I saw the proposal, someone mentioned p2, I use p2, I gave my opinion.
I would only ask that these proposals have a little more clarity,
context, and honesty. Everyone seems to know exactly what I'm talking
about with respect to p2 yet none of that is reflected in the
proposal. It's a little like dealing with patent lawyers: "this system
uses 4 bits, not 5 so it's completely different, lightweight and
orthogonal."
A little background on OBR and p2 could only be helpful for people
trying to understand the landscape while reading the proposal.
As for my agenda, there's nothing that isn't public. Sonatype has
implemented a product that supports p2. We actually haven't done any
work on p2 itself yet but we probably will in the next 6 months. We
effectively created a product in a very short period of time and it
was at the behest of our clients. So I would relay that to people: p2
is a viable platform. That said insofar as Nexus goes it would take a
week to implement support for a completely different system so we're
not wedded to p2 as a business model. If p2 disappeared tomorrow it's
not of any particular consequence to Sonatype so talking about p2 is
nothing more then me being a very happy user. p2 just happens to be
what our clients are asking for so we created support for it on the
server side. I recommend p2 to folks looking at provisioning. All
publicly stated. If that's an agenda then I guess I have one.
I think p2 is solid and pretty advanced and if I am genuinely in
anything it's asking, for your sakes, not to make something that no
one is going to use. That's my agenda if I have one. You've got IBM
and Redhat and a slew of other companies (lots of small ones too)
working on it, it's all there to look at and the code is not terribly
hard to work with. You could make any provisioning system with it
including anything you're talking about here.

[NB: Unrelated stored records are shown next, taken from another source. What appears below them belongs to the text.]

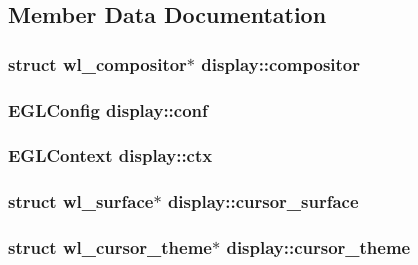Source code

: \subsection{Member Data Documentation}
\hypertarget{structdisplay_a41ba32dfde812165dda5b62885000c78}{
\subsubsection[{compositor}]{\setlength{\rightskip}{0pt plus 5cm}struct wl\-\_\-compositor$\ast$ display\-::compositor}}\label{structdisplay_a41ba32dfde812165dda5b62885000c78}
\hypertarget{structdisplay_a880aef9408b499f5b749541dc6e396c3}{
\subsubsection[{conf}]{\setlength{\rightskip}{0pt plus 5cm}E\-G\-L\-Config display\-::conf}}\label{structdisplay_a880aef9408b499f5b749541dc6e396c3}
\hypertarget{structdisplay_a3420940a29a710e0e5ebd41ba462cc00}{
\subsubsection[{ctx}]{\setlength{\rightskip}{0pt plus 5cm}E\-G\-L\-Context display\-::ctx}}\label{structdisplay_a3420940a29a710e0e5ebd41ba462cc00}
\hypertarget{structdisplay_a88395d1fffcedd8b841a42e9bd6f7d59}{
\subsubsection[{cursor\-\_\-surface}]{\setlength{\rightskip}{0pt plus 5cm}struct wl\-\_\-surface$\ast$ display\-::cursor\-\_\-surface}}\label{structdisplay_a88395d1fffcedd8b841a42e9bd6f7d59}
\hypertarget{structdisplay_a144dd8ac007f779b6eaf1689e225cb35}{
\subsubsection[{cursor\-\_\-theme}]{\setlength{\rightskip}{0pt plus 5cm}struct wl\-\_\-cursor\-\_\-theme$\ast$ display\-::cursor\-\_\-theme}}\label{structdisplay_a144dd8ac007f779b6eaf1689e225cb35}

If you guys want to work on something else, seriously, go for. I'd be
happy to share use cases as we've dealt with 5 all the way up to 3k
machines.
On 5-Apr-09, at 6:40 PM, Niclas Hedhman wrote:
On Mon, Apr 6, 2009 at 2:11 AM, Jason van Zyl <jvan...@sonatype.com>
wrote:
As I said in the previous email if you want to make a competing
system
that's fine. But don't couch the proposal as something that's new
and hasn't
been addressed elsewhere because it has.
Jason,
I don't know why you got so worked up over this proposal. You seldom
raise your concerns here, and when you do it this "loudly", it sounds
like you are on an agenda, and with your recent commitment to Eclipse
Foundation, such suspicion is yet stronger. I will assume that is not
the case. And in the end, you make a turn-around and say "You guys
should go for it.". I hope that is sincere.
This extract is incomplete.